→ **WHAT YOU NEED TO DO**
If a line of the data below holds the word "Konzepte", list it.

→ **EXTRACTED MATERIAL**
-----

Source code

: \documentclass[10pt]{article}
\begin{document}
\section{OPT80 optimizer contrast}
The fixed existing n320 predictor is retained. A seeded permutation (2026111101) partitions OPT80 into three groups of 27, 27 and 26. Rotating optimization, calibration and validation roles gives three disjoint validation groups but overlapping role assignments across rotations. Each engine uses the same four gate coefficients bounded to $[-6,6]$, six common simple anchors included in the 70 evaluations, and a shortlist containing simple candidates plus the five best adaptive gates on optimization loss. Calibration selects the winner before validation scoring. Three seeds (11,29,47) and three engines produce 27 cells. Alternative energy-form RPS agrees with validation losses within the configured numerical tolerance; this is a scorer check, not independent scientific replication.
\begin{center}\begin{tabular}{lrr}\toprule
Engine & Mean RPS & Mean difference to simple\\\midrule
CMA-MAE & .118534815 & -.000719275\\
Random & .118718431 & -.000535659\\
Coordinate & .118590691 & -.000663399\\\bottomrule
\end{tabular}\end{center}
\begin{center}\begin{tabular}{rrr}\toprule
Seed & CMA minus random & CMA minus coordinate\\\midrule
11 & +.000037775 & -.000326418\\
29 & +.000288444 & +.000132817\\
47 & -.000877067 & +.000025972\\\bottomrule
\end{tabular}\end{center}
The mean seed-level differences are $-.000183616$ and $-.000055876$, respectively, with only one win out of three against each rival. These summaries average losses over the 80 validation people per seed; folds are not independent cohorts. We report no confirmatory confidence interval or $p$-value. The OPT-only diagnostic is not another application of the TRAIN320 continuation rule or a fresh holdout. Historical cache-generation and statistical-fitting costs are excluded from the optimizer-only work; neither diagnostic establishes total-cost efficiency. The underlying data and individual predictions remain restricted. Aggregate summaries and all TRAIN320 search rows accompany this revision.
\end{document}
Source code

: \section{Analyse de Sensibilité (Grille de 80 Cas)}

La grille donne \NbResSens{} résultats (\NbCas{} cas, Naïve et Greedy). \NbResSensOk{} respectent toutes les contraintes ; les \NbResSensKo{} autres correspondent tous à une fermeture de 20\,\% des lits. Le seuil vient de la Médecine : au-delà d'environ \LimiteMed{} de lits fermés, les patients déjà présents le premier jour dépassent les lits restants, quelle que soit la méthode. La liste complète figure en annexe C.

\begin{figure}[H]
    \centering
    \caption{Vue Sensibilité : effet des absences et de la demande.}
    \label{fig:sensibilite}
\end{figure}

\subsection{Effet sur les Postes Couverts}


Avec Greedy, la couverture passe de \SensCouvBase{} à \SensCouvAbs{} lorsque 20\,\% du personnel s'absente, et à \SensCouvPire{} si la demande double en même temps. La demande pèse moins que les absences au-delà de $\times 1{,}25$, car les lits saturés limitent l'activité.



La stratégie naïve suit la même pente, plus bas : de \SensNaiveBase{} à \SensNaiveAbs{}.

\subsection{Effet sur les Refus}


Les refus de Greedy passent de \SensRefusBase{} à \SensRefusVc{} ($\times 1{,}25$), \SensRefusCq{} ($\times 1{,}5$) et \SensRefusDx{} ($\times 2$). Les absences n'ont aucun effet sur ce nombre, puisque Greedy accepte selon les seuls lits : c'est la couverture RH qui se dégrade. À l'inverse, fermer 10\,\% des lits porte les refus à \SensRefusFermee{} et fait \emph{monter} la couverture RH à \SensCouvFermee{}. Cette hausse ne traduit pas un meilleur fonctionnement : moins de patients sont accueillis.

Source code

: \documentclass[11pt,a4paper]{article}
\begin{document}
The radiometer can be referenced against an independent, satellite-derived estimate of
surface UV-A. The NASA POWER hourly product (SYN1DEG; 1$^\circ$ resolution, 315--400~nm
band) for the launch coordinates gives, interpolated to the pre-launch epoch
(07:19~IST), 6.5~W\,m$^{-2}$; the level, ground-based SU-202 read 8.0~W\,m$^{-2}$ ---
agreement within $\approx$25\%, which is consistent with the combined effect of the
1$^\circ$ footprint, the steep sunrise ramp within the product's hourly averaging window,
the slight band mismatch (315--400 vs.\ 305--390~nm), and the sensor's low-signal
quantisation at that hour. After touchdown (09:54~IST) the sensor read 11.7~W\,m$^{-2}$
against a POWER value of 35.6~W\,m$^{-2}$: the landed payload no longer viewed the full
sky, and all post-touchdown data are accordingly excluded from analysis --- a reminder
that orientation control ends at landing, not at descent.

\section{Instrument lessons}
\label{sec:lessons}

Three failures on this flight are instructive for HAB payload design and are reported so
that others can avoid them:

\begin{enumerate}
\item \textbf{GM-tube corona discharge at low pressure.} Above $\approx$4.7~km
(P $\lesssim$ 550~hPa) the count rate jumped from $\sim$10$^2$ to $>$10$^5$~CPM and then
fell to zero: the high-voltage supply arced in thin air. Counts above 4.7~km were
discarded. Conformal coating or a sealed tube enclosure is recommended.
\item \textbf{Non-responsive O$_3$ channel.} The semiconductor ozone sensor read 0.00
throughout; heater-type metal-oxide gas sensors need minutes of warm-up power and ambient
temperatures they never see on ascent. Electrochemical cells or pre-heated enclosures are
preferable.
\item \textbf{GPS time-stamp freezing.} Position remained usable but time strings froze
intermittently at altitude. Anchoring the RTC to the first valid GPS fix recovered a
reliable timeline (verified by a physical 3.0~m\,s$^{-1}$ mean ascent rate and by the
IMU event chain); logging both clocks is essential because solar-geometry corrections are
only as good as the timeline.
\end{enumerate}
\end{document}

-----

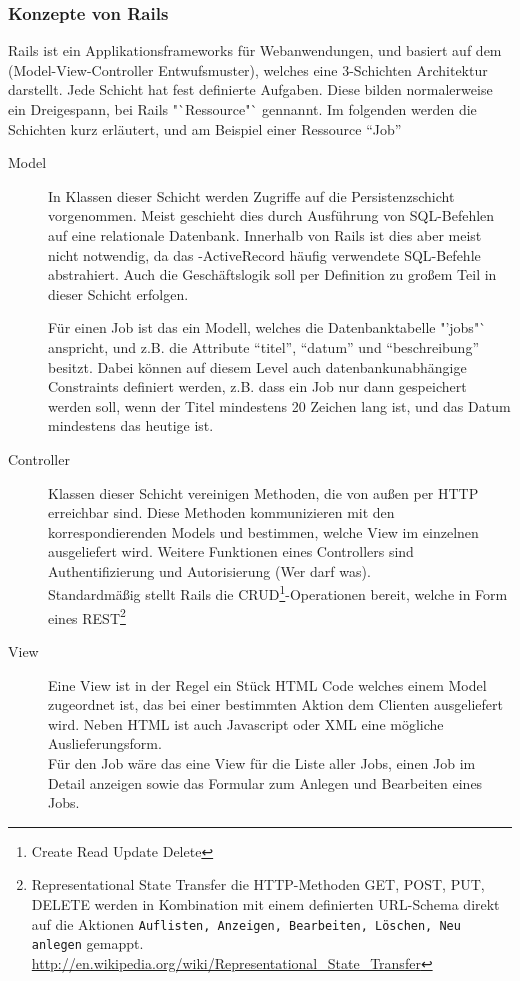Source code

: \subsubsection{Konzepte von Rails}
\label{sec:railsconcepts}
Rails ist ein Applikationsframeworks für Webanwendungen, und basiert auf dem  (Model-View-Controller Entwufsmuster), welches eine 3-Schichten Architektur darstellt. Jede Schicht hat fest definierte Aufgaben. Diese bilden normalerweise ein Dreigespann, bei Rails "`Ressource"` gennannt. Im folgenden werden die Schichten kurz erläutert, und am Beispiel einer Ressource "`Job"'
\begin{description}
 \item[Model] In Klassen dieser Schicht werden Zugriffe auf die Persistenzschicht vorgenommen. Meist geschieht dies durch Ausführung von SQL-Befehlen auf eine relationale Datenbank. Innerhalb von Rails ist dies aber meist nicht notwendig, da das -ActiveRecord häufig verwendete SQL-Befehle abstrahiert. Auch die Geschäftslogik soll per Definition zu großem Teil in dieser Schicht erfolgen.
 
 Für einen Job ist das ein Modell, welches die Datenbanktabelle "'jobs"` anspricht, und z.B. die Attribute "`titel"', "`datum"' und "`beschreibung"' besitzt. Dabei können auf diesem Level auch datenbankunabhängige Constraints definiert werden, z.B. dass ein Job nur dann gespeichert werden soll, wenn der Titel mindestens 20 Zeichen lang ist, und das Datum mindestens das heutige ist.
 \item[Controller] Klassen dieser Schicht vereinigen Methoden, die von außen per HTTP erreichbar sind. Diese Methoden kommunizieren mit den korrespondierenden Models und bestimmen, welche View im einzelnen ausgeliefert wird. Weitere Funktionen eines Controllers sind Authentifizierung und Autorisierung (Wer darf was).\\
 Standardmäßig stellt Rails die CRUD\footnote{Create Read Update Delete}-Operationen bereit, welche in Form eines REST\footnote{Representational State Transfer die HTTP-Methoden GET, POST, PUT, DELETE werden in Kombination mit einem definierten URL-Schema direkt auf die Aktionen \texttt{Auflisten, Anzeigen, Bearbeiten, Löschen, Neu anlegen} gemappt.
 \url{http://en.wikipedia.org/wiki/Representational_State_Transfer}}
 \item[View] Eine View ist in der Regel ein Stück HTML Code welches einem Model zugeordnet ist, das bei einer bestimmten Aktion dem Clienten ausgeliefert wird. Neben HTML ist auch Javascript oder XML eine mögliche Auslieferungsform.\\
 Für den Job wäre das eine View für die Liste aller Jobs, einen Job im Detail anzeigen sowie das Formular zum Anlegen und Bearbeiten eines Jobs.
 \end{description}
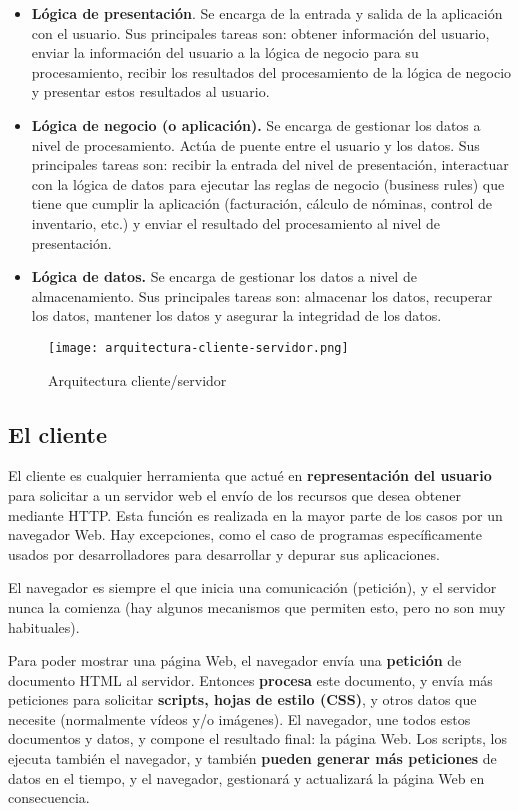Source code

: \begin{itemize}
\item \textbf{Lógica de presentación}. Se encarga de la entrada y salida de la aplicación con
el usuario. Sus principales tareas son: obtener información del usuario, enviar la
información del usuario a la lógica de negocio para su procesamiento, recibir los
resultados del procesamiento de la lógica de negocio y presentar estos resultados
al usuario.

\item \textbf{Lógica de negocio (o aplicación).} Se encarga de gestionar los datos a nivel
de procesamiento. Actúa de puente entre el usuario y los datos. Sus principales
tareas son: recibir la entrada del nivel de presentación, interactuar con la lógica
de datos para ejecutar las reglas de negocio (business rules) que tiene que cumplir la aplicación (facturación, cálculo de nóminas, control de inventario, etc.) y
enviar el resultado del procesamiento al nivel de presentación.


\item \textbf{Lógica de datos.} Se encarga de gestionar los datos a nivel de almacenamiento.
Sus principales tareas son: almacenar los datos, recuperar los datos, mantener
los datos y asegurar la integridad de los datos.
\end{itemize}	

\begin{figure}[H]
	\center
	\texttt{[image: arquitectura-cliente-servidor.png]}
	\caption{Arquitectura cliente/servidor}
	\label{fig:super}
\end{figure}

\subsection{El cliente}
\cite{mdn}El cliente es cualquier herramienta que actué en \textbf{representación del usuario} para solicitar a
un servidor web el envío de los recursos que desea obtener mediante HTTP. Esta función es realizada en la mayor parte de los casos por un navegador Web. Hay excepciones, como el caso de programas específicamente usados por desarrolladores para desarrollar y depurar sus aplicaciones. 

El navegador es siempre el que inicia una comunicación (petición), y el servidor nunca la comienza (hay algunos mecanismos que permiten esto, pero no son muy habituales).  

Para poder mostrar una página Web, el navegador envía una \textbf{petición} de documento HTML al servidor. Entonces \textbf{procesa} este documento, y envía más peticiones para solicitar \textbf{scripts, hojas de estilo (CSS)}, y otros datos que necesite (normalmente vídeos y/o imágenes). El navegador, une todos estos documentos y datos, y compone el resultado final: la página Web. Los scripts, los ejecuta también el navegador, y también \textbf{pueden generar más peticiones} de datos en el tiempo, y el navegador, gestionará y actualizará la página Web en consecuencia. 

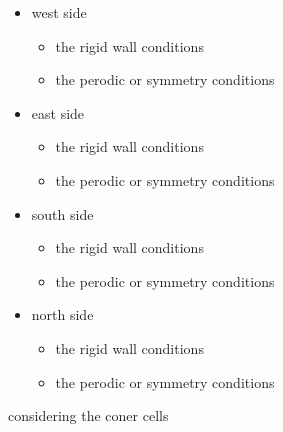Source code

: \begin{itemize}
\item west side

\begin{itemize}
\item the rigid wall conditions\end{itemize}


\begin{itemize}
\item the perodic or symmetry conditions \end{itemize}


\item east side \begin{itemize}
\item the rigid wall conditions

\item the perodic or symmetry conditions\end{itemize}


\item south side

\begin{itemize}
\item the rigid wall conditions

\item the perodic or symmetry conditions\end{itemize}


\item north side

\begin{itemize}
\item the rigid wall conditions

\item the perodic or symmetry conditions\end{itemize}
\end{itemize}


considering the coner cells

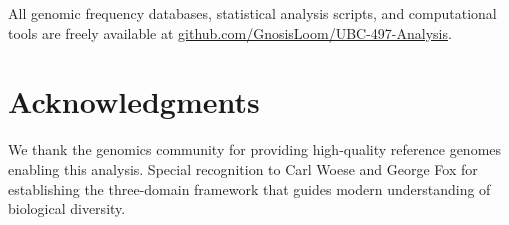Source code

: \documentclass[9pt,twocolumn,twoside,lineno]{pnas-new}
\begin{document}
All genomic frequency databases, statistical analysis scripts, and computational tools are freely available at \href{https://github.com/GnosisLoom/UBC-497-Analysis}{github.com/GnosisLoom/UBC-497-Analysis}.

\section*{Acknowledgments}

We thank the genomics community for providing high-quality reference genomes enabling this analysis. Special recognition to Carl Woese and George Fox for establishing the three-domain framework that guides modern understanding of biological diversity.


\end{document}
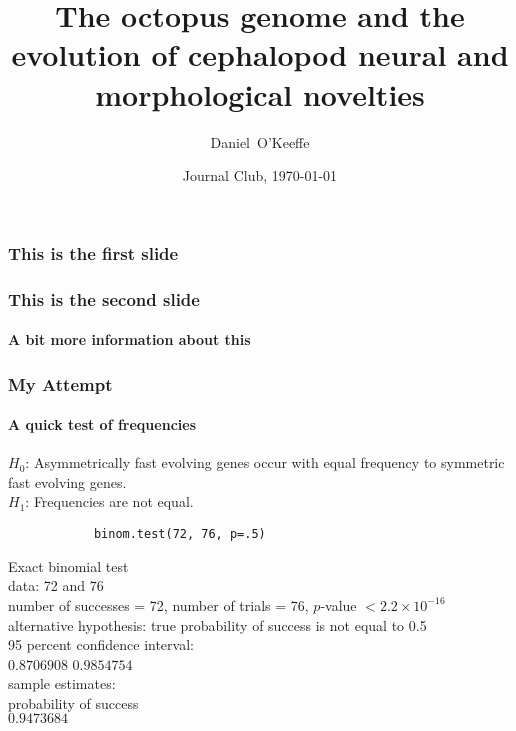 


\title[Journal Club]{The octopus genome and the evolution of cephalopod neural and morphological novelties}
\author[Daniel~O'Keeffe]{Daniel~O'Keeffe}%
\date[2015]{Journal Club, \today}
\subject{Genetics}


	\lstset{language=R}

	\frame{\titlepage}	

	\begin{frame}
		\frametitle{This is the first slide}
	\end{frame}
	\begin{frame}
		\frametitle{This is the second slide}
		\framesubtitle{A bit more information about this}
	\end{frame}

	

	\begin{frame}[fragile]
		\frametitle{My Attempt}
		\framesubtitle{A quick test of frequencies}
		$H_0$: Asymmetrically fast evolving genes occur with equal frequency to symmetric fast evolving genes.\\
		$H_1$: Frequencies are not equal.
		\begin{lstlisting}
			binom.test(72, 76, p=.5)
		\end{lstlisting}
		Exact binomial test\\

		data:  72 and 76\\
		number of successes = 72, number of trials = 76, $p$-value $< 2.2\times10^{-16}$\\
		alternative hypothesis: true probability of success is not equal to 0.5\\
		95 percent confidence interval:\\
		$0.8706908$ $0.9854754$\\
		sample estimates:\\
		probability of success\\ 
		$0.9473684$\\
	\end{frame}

-----

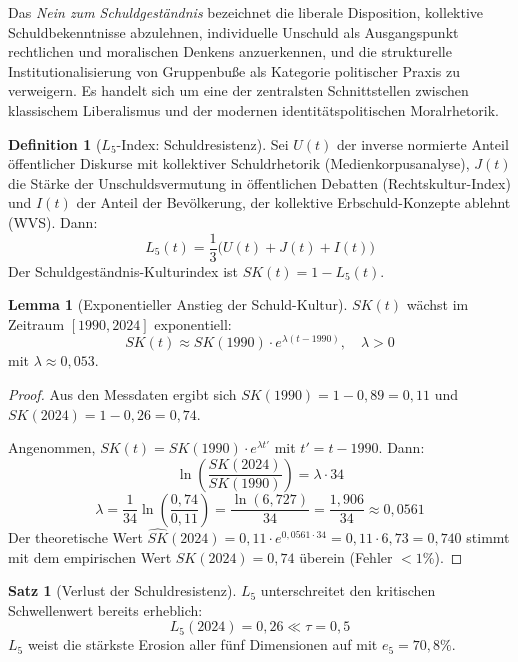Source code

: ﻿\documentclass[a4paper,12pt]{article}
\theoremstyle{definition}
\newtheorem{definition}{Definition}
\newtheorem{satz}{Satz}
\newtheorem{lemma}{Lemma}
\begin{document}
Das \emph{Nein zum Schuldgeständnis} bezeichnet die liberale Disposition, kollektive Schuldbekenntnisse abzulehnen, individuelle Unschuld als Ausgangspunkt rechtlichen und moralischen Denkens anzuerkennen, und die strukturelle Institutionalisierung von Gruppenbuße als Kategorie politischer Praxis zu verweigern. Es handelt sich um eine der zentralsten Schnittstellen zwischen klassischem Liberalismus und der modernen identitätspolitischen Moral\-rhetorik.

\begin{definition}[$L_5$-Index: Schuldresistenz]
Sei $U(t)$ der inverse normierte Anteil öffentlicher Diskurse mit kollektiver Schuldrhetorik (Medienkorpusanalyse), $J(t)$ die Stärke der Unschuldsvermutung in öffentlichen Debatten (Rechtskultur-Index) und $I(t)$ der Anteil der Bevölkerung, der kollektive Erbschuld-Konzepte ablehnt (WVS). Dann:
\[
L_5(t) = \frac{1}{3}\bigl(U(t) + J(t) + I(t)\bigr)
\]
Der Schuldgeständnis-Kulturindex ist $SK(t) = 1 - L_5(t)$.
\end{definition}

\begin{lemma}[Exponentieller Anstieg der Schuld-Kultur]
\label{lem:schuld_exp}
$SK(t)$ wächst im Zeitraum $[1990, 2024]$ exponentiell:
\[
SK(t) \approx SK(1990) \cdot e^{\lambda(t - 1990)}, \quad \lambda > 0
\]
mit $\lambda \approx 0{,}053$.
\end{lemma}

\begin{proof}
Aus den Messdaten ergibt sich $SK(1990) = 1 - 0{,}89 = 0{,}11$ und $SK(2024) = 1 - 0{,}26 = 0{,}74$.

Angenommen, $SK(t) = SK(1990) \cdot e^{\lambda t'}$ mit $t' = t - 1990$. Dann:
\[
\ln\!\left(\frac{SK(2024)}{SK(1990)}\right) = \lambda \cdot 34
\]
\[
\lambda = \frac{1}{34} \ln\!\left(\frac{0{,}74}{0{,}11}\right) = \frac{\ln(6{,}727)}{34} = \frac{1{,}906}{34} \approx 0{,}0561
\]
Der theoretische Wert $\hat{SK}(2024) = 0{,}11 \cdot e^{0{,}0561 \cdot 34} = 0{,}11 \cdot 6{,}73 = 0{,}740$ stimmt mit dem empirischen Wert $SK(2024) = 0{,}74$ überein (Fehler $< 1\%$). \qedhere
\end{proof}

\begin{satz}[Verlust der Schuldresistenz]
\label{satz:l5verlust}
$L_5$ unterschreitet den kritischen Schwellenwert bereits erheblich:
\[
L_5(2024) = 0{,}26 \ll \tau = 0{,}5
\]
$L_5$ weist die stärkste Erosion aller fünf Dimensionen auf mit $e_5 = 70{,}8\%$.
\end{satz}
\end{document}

-----

→ **RESULT FOR THIS TASK**
: \subsubsection{Konzepte von Rails}
Sei $U(t)$ der inverse normierte Anteil öffentlicher Diskurse mit kollektiver Schuldrhetorik (Medienkorpusanalyse), $J(t)$ die Stärke der Unschuldsvermutung in öffentlichen Debatten (Rechtskultur-Index) und $I(t)$ der Anteil der Bevölkerung, der kollektive Erbschuld-Konzepte ablehnt (WVS). Dann:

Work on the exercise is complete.